With the inception of World War II, Kyoungjong was immediately conscripted by the Imperial Japanese Army into Japan’s Kwantung army division to fight against the USSR to the north of Manchuria. At the time, the Kwantung division was the largest and most prestigious of all of Japan’s forces. Kyoungjong was taken as a prisoner of war by the Red Army during the Battle of Khalkhin Gol. This intense struggle between the two powers ultimately raged from May until September 1939, involving over 100,000 troops and 1,000 tanks and aircraft. A staggering figure of 30,000 - 50,000 men were wounded or killed. And in the final climactic battle on August 31, 1939, the Japanese were crushed.
Yang Kyoungjong’s fate thus fell into Soviet hands, as he was then shipped off to a labor camp. However, due to a shortage of manpower, the USSR forced whoever they could into military service, which meant Kyoungjong entered the fray as a Red soldier. After a year, Kyoungjong was once again taken as a prisoner of war by the Germans at the Third Battle of Kharkov. Arguably in this single battle, the Germans were able to prevent large swaths of the Ukraine from being lost to the Soviets, and it is considered a major victory for the Germans on the Eastern front.
However, the Germans were not immune to military losses, and they struggled with a shortage of manpower. Kyoungjong again found himself as a prisoner of war, this time drafted as a provisional soldier fighting alongside German forces. The Germans had a history of conscripting captured men into their army. Whether by choice or by force, it formed an essential source of manpower in the Second World War. The German army had two classes of foreign conscripts – fighting men and so-called hilfswillige, or “Hiwis” who were volunteers to help in mostly non-combat roles. Hiwis were usually used as supply troops or as construction labor. Unfortunately, as the war went on many of the Hiwis would be pressed into combat roles.
In 1944, he was transported even farther west to France. There, he joined the 709 Infanterie Division and was posted to defend the port of Cherbourg, in Normandy, on D-Day. Fatefully, Kyoungjong would fight against the Allied forces in Normandy, France on June 6, 1944. As the Allies successfully took over the beaches, Yang was captured once again, this time by British forces. He spent some time in an English prisoner of war camp before being sent to a camp in the United States, where he’d spend the rest of the war. The war over and no longer a prisoner, Yang had almost been shipped around the entire globe. He decided to stay in the United States, becoming a citizen and living out the rest of his life there until he died in Illinois in 1992.
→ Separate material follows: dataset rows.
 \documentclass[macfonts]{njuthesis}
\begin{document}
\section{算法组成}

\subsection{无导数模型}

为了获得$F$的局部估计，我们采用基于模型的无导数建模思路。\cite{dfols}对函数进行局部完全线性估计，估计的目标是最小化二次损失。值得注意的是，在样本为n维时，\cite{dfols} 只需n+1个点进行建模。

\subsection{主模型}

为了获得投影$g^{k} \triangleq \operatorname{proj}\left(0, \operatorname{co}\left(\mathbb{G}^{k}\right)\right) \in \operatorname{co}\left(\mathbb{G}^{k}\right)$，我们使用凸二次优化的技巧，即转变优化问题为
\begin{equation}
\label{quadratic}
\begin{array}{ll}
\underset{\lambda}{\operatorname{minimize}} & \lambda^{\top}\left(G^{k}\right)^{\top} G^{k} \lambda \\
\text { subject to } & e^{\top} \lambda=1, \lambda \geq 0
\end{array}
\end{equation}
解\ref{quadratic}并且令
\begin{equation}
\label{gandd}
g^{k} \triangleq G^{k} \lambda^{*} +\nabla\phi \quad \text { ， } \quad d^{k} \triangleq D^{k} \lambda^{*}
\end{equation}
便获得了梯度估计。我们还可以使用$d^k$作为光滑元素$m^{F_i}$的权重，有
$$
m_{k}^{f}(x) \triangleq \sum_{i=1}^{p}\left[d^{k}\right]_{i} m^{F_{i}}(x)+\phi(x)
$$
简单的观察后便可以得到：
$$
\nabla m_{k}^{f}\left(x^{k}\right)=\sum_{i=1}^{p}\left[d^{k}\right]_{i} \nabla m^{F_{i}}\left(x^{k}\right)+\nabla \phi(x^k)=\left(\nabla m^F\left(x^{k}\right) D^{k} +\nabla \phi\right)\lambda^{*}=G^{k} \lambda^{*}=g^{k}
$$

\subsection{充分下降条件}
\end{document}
For years, the famous photo that supposedly depicts a captured Kyoungjong in a Wehrmacht uniform was labelled in the US National Archives as “Japanese man.” Some historians and a South Korean documentary team tasked with investigating his story concluded that they couldn’t identify the prisoner in the photo. While historians have found that Korean nationals were conscripted in the German army, some believe Yang’s story was created from thin air as a way to solidify the mythos of the “Japanese man” in the photo.
True or not, Yang Kyoungjong’s unwitting journey from Korea, to Northern China, to Ukraine and finally to France is a perfect representation of just how sprawling the Second World War was, and how so many people’s lives were changed and displaced forever. We might never learn what really happened to him, or if he existed at all, but the story of the unwitting soldier who fought for three armies rings true to many, even now.